Le village de Bokourdak, perdu à une centaine de kilomètres au nord d’Achkhabad, illustre les défis posés par l’expansion des zones arides. Ses habitants, les goumly, voient depuis des années leur environnement se transformer sous l’effet de dunes mobiles qui redessinent le paysage et compliquent les conditions de vie. Un retraité du lieu évoque un déplacement progressif de l’habitat, contraint de suivre la baisse du niveau du sol face à l’ensablement. Dans cette région où l’élevage camelin et ovin prédomine, la réponse s’organise désormais autour de la plantation d’essences locales, conseillée par les instances scientifiques nationales.

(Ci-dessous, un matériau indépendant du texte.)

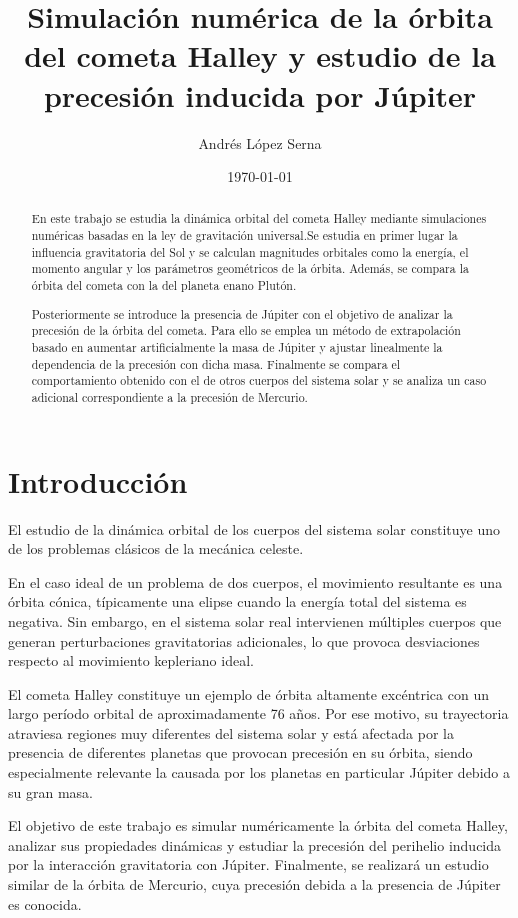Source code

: \documentclass[11pt,a4paper]{article}
\title{Simulación numérica de la órbita del cometa Halley y estudio de la precesión inducida por Júpiter}
\author{Andrés López Serna}
\date{\today}
\begin{document}
\maketitle

\begin{abstract}

En este trabajo se estudia la dinámica orbital del cometa Halley mediante simulaciones numéricas basadas en la ley de gravitación universal.Se estudia en primer lugar la influencia gravitatoria del Sol y se calculan magnitudes orbitales como la energía, el momento angular y los parámetros geométricos de la órbita. Además, se compara la órbita del cometa con la del planeta enano Plutón.

Posteriormente se introduce la presencia de Júpiter con el objetivo de analizar la precesión de la órbita del cometa. Para ello se emplea un método de extrapolación basado en aumentar artificialmente la masa de Júpiter y ajustar linealmente la dependencia de la precesión con dicha masa. Finalmente se compara el comportamiento obtenido con el de otros cuerpos del sistema solar y se analiza un caso adicional correspondiente a la precesión de Mercurio.

\end{abstract}

\section{Introducción}

El estudio de la dinámica orbital de los cuerpos del sistema solar constituye uno de los problemas clásicos de la mecánica celeste. 

En el caso ideal de un problema de dos cuerpos, el movimiento resultante es una órbita cónica, típicamente una elipse cuando la energía total del sistema es negativa. Sin embargo, en el sistema solar real intervienen múltiples cuerpos que generan perturbaciones gravitatorias adicionales, lo que provoca desviaciones respecto al movimiento kepleriano ideal.

El cometa Halley constituye un ejemplo de órbita altamente excéntrica con un largo período orbital de aproximadamente 76 años. Por ese motivo, su trayectoria atraviesa regiones muy diferentes del sistema solar y está afectada por la presencia de diferentes planetas que provocan precesión en su órbita, siendo especialmente relevante la causada por los planetas en particular Júpiter debido a su gran masa.

El objetivo de este trabajo es simular numéricamente la órbita del cometa Halley, analizar sus propiedades dinámicas y estudiar la precesión del perihelio inducida por la interacción gravitatoria con Júpiter. Finalmente, se realizará un estudio similar de la órbita de Mercurio, cuya precesión debida a la presencia de Júpiter es conocida.
\end{document}
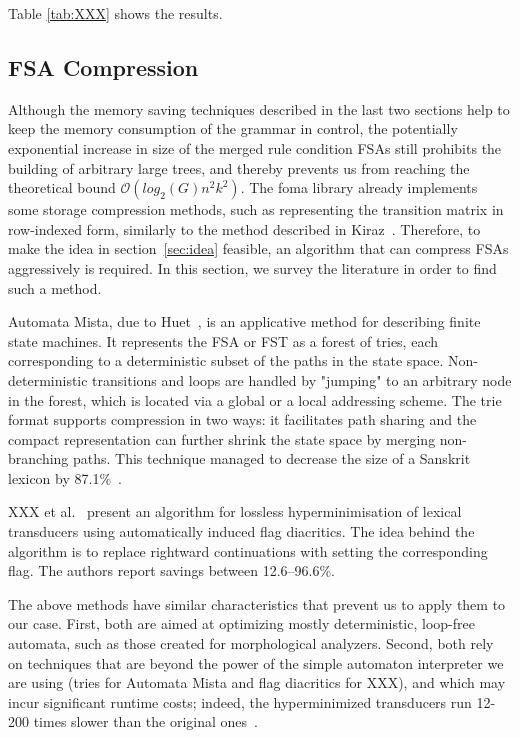 \documentclass{article}
\begin{document}
Table \ref{tab:XXX} shows the results.

\subsection{FSA Compression}

Although the memory saving techniques described in the last two sections help to
keep the memory consumption of the grammar in control, the potentially
exponential increase in size of the merged rule condition FSAs still prohibits
the building of arbitrary large trees, and thereby prevents us from reaching
the theoretical bound $\mathcal{O}(log_2(G)n^2k^2)$. The foma library already
implements some storage compression methods, such as representing the transition
matrix in row-indexed form, similarly to the method described in Kiraz~.
Therefore, to make the idea in section~\ref{sec:idea} feasible, an algorithm that
can compress FSAs aggressively is required. %
In this section, we survey the literature in order to find such a method.

Automata Mista, due to Huet~, is an applicative
method for describing finite state machines. It represents the FSA or FST as
a forest of tries, each corresponding to a deterministic subset of the paths in
the state space. Non-deterministic transitions and loops are handled by
"jumping" to an arbitrary node in the forest, which is located via a global or a
local addressing scheme. The trie format supports compression in two ways: it
facilitates path sharing and the compact representation can further shrink the
state space by merging non-branching paths. This technique managed to decrease
the size of a Sanskrit lexicon by 87.1\%~\cite{Huet:2005}.

XXX et al.~ present an algorithm for lossless
hyperminimisation of lexical transducers using automatically induced flag
diacritics. The idea behind the algorithm is to replace rightward continuations
with setting the corresponding flag. The authors report savings between
12.6--96.6\%.

The above methods have similar characteristics that prevent us to apply them to
our case. First, both are aimed at optimizing mostly deterministic, loop-free
automata, such as those created for morphological analyzers. Second, both rely
on techniques that are beyond the power of the simple automaton interpreter
we are using (tries for Automata Mista and flag diacritics for XXX), and which
may incur significant runtime costs; indeed, the hyperminimized transducers run
12-200 times slower than the original ones~\cite{XXX:2014}. 
\end{document}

Cette situation dépasse les frontières du Turkménistan. En Asie centrale, environ un cinquième des terres sont considérées comme dégradées. Les experts observent une accélération du processus de désertification, attribuée à la conjugaison d’aléas climatiques et de pratiques humaines. Les conséquences sont multiples, touchant à la fois les équilibres sociaux et l’économie régionale, avec un coût estimé à plusieurs points de produit intérieur brut annuel. Un scientifique turkmène souligne que si le désert constitue un écosystème naturel, sa progression est souvent le fruit du surpâturage, de la déforestation et de l’érosion des sols, phénomènes amplifiés par la recrudescence des vents secs et des épisodes de sécheresse.

Les autorités turkmènes ont fait de la lutte contre la désertification une priorité affichée, mettant en avant des campagnes de reboisement massives. Elles annoncent ainsi avoir planté des centaines de millions d’arbres au cours des deux dernières décennies, avec pour ambition affichée de transformer le territoire en une oasis florissante. La communication officielle, très contrôlée, met régulièrement en scène l’engagement des plus hautes figures de l’État dans ces opérations de verdissement. Sur le terrain, les méthodes évoluent. Les plantations d’espèces exotiques cèdent progressivement la place à des variétés endémiques, jugées plus résilientes.

Parmi elles, le saxaoul joue un rôle clé. Cet arbre robuste, capable d’envoyer ses racines à plus de dix mètres de profondeur pour capter l’humidité, forme des barrières végétales efficaces pour fixer les dunes. À Bokourdak, des passionnés veillent sur des milliers de jeunes pousses destinées à constituer une muraille verte. Un tel projet demande cependant de la patience, la croissance complète d’un saxaoul pouvant exiger une vingtaine d’années. Ces plantations servent également à protéger la capitale Achkhabad des intrusions sableuses qui menacent les infrastructures.

Cependant, les efforts de reverdissement se heurtent à une contrainte majeure, la raréfaction de l’eau. Les besoins en irrigation des jeunes plants ont considérablement augmenté avec la hausse des températures, doublant dans certains cas. Pour surmonter cet obstacle, la recherche explore des pistes innovantes, comme l’utilisation de cyanobactéries pour stabiliser les dunes et améliorer la rétention d’humidité, facilitant ainsi l’enracinement. Conscient de la dimension régionale du défi, le Turkménistan a proposé aux Nations unies la création d’un centre dédié à la lutte contre la désertification en Asie centrale, marquant ainsi la volonté de coordonner une réponse à une menace environnementale qui ne connaît pas de frontières.